«Nous avons pu voir Mars sur Terre à travers le volcan Capelinhos», a déclaré James Garvin dans une interview à l'agence Lusa par téléphone, à propos de l'expédition de la NASA qui a utilisé le volcan de l'île de Faial pour entraîner l'exploration du paysage de Mars.

James Garvin s'est entretenu avec Lusa dans le cadre des célébrations du 500e anniversaire du voyage de circumnavigation de Fernão de Magalhães, auquel il participera, mercredi, à 16h30, en direct via une plateforme numérique.

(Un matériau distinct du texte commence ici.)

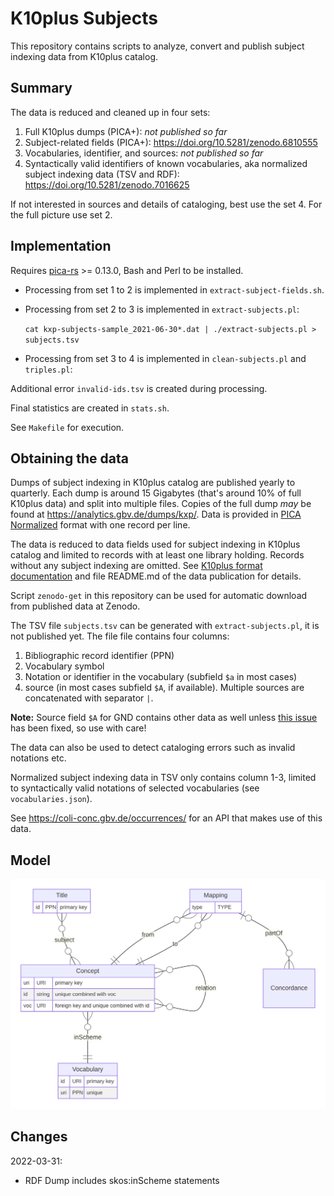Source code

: # K10plus Subjects

This repository contains scripts to analyze, convert and publish subject indexing data from K10plus catalog.

## Summary

The data is reduced and cleaned up in four sets:

1. Full K10plus dumps (PICA+):
   *not published so far*
2. Subject-related fields (PICA+):
   <https://doi.org/10.5281/zenodo.6810555> 
3. Vocabularies, identifier, and sources:
   *not published so far*
4. Syntactically valid identifiers of known vocabularies, aka normalized subject indexing data (TSV and RDF):
   <https://doi.org/10.5281/zenodo.7016625>

If not interested in sources and details of cataloging, best use the set 4. For the full picture use set 2.

## Implementation

Requires [pica-rs](https://github.com/deutsche-nationalbibliothek/pica-rs) >= 0.13.0, Bash and Perl to be installed.

- Processing from set 1 to 2 is implemented in `extract-subject-fields.sh`.

- Processing from set 2 to 3 is implemented in `extract-subjects.pl`:

  `cat kxp-subjects-sample_2021-06-30*.dat | ./extract-subjects.pl > subjects.tsv`

- Processing from set 3 to 4 is implemented in `clean-subjects.pl` and `triples.pl`:

Additional error `invalid-ids.tsv` is created during processing.

Final statistics are created in `stats.sh`.

See `Makefile` for execution.

## Obtaining the data

Dumps of subject indexing in K10plus catalog are published yearly to quarterly. Each dump is around 15 Gigabytes (that's around 10% of full K10plus data) and split into multiple files. Copies of the full dump *may* be found at <https://analytics.gbv.de/dumps/kxp/>. Data is provided in [PICA Normalized](https://format.gbv.de/pica/normalized) format with one record per line. 

The data is reduced to data fields used for subject indexing in K10plus catalog and limited to records with at least one library holding. Records without any subject indexing are omitted. See [K10plus format documentation](https://format.k10plus.de/k10plushelp.pl?cmd=pplist&katalog=Standard#titel) and file README.md of the data publication for details.

Script `zenodo-get` in this repository can be used for automatic download from published data at Zenodo.

The TSV file `subjects.tsv` can be generated with `extract-subjects.pl`, it is not published yet. The file file contains four columns:

1. Bibliographic record identifier (PPN)
2. Vocabulary symbol
3. Notation or identifier in the vocabulary (subfield `$a` in most cases)
4. source (in most cases subfield `$A`, if available). Multiple sources are concatenated with separator `|`.

**Note:** Source field `$A` for GND contains other data as well unless [this issue](https://github.com/gbv/k10plus-subjects/issues/15) has been fixed, so use with care!

The data can also be used to detect cataloging errors such as invalid notations etc.

Normalized subject indexing data in TSV only contains column 1-3, limited to syntactically valid notations of selected vocabularies (see `vocabularies.json`).

See <https://coli-conc.gbv.de/occurrences/> for an API that makes use of this data.

## Model

![](model.svg)


## Changes

2022-03-31:
 - RDF Dump includes skos:inScheme statements
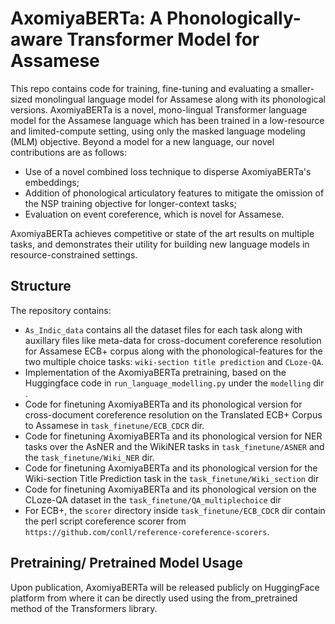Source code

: # AxomiyaBERTa: A Phonologically-aware Transformer Model for Assamese
 
This repo contains code for training, fine-tuning and evaluating a smaller-sized monolingual language model for Assamese along with its phonological versions. AxomiyaBERTa is a novel, mono-lingual Transformer language model for the Assamese language which has been trained in a low-resource and limited-compute setting, using only the masked language modeling (MLM) objective. Beyond a model for a new language, our novel contributions are as follows:

- Use of a novel combined loss technique to disperse AxomiyaBERTa's embeddings;
- Addition of phonological articulatory features to mitigate the omission of the NSP training objective for longer-context tasks;
- Evaluation on event coreference, which is novel for Assamese.

AxomiyaBERTa achieves competitive or state of the art results on multiple tasks, and demonstrates their utility for building new language models in resource-constrained settings.


## Structure 
The repository contains:
- `As_Indic_data` contains all the dataset files for each task along with auxillary files like meta-data for cross-document coreference resolution for Assamese ECB+ corpus along with the phonological-features for the two multiple choice tasks: `wiki-section title prediction` and `CLoze-QA`.
- Implementation of the AxomiyaBERTa pretraining, based on the Huggingface code in `run_language_modelling.py` under the `modelling` dir .
- Code for finetuning AxomiyaBERTa and its phonological version for cross-document coreference resolution on the Translated ECB+ Corpus to Assamese in `task_finetune/ECB_CDCR` dir.
- Code for finetuning AxomiyaBERTa and its phonological version for NER tasks over the AsNER and the WikiNER tasks in  `task_finetune/ASNER` and the `task_finetune/Wiki_NER` dir.
- Code for finetuning AxomiyaBERTa and its phonological version for the Wiki-section Title Prediction task in the `task_finetune/Wiki_section` dir
- Code for finetuning AxomiyaBERTa and its phonological version on the CLoze-QA dataset in the `task_finetune/QA_multiplechoice` dir
- For ECB+, the `scorer` directory inside `task_finetune/ECB_CDCR` dir contain the perl script coreference scorer from `https://github.com/conll/reference-coreference-scorers`.

## Pretraining/ Pretrained Model Usage

Upon publication, AxomiyaBERTa will be released publicly on HuggingFace platform from where it can be directly used using the from_pretrained method of the Transformers library.





 
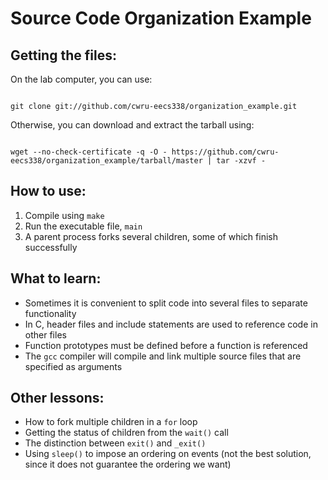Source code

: Source Code Organization Example
================================

Getting the files:
------------------

On the lab computer, you can use:
<pre><code>
git clone git://github.com/cwru-eecs338/organization_example.git
</code></pre>

Otherwise, you can download and extract the tarball using:
<pre><code>
wget --no-check-certificate -q -O - https://github.com/cwru-eecs338/organization_example/tarball/master | tar -xzvf -
</code></pre>

How to use:
-----------

1. Compile using <code>make</code>
2. Run the executable file, <code>main</code>
3. A parent process forks several children, some of which finish successfully

What to learn:
--------------

* Sometimes it is convenient to split code into several files to separate functionality
* In C, header files and include statements are used to reference code in other files
* Function prototypes must be defined before a function is referenced
* The <code>gcc</code> compiler will compile and link multiple source files that
  are specified as arguments

Other lessons:
--------------

* How to fork multiple children in a <code>for</code> loop
* Getting the status of children from the <code>wait()</code> call
* The distinction between <code>exit()</code> and <code>_exit()</code>
* Using <code>sleep()</code> to impose an ordering on events (not the best
  solution, since it does not guarantee the ordering we want)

L'initiative GLEX-Global Exploration Summit est un événement de diffusion numérique en direct et mettra en vedette plusieurs conférenciers en plus de James Garvin.

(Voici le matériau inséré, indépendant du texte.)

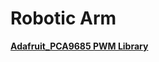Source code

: # Robotic Arm
[**Adafruit_PCA9685 PWM Library**](http://adafruit.github.io/Adafruit-PWM-Servo-Driver-Library/html/class_adafruit___p_w_m_servo_driver.html#a3f400e2cc3df479ed98d0ce7e7a0860d)
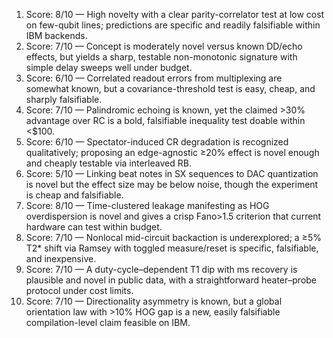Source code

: 1) Score: 8/10 — High novelty with a clear parity-correlator test at low cost on few-qubit lines; predictions are specific and readily falsifiable within IBM backends.
2) Score: 7/10 — Concept is moderately novel versus known DD/echo effects, but yields a sharp, testable non-monotonic signature with simple delay sweeps well under budget.
3) Score: 6/10 — Correlated readout errors from multiplexing are somewhat known, but a covariance-threshold test is easy, cheap, and sharply falsifiable.
4) Score: 7/10 — Palindromic echoing is known, yet the claimed >30% advantage over RC is a bold, falsifiable inequality test doable within <$100.
5) Score: 6/10 — Spectator-induced CR degradation is recognized qualitatively; proposing an edge-agnostic ≥20% effect is novel enough and cheaply testable via interleaved RB.
6) Score: 5/10 — Linking beat notes in SX sequences to DAC quantization is novel but the effect size may be below noise, though the experiment is cheap and falsifiable.
7) Score: 8/10 — Time-clustered leakage manifesting as HOG overdispersion is novel and gives a crisp Fano>1.5 criterion that current hardware can test within budget.
8) Score: 7/10 — Nonlocal mid-circuit backaction is underexplored; a ≥5% T2* shift via Ramsey with toggled measure/reset is specific, falsifiable, and inexpensive.
9) Score: 7/10 — A duty-cycle–dependent T1 dip with ms recovery is plausible and novel in public data, with a straightforward heater–probe protocol under cost limits.
10) Score: 7/10 — Directionality asymmetry is known, but a global orientation law with >10% HOG gap is a new, easily falsifiable compilation-level claim feasible on IBM.
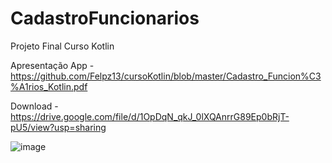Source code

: # CadastroFuncionarios
Projeto Final Curso Kotlin


Apresentação App - https://github.com/Felpz13/cursoKotlin/blob/master/Cadastro_Funcion%C3%A1rios_Kotlin.pdf

Download - https://drive.google.com/file/d/1OpDqN_qkJ_0lXQAnrrG89Ep0bRjT-pU5/view?usp=sharing

![image](https://user-images.githubusercontent.com/44233668/48573349-17df3080-e8f3-11e8-8995-bbd8b137cfd1.png)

L'expédition a amené des scientifiques de l'agence spatiale américaine (NASA), du Royaume-Uni et du Portugal à étudier le volcan né de la mer à la fin des années 1950, dans des conditions très similaires à celles qui se seraient produites sur Mars il y a un milliard d'années. .

James Garvin, qui a dirigé le département scientifique de la NASA entre 2004 et 2005, a déclaré que le volcan Capelinhos est "absolument important" pour la science planétaire et un "livre ouvert" pour les scientifiques.

«Il y a très peu d'endroits sur Terre où nous pouvons voir un système volcanique de sa naissance à sa vie ultérieure. Le volcan Capelinhos a été le premier que des scientifiques de plusieurs pays ont étudié avec autant de soin », a observé le scientifique en chef du Goddard Space Flight Center de la NASA.

Pour le scientifique, le volcan Capelinhos devrait être «utilisé comme laboratoire» permettant d'étudier le système volcanique sur Mars pour voir si «peut-être y a-t-il» d'anciens enregistrements de vie sur cette planète.

«Le volcan Capelinhos, ses roches et son histoire sont importants pour Mars», a déclaré James Garvin, qui dirige désormais la mission DAVINCI +, l'une des quatre enquêtes sélectionnées dans le cadre du programme de découverte de la NASA.

La mission, un hommage à l'artiste et scientifique de la Renaissance Léonard de Vinci, a le parcours planétaire de Vénus, «une œuvre d'art planétaire», a caractérisé James Garvin.

Bien que les États-Unis n'aient pas étudié l'atmosphère de Vénus depuis 1978 (année de la dernière mission «in situ» à Vénus), le scientifique estime que c'est «une question de temps».

«Nous devions regarder Vénus pour voir notre propre destin et c’est pourquoi nous voulons y retourner. Les gens doivent revenir pour connecter Vénus à la Terre », a-t-il déclaré.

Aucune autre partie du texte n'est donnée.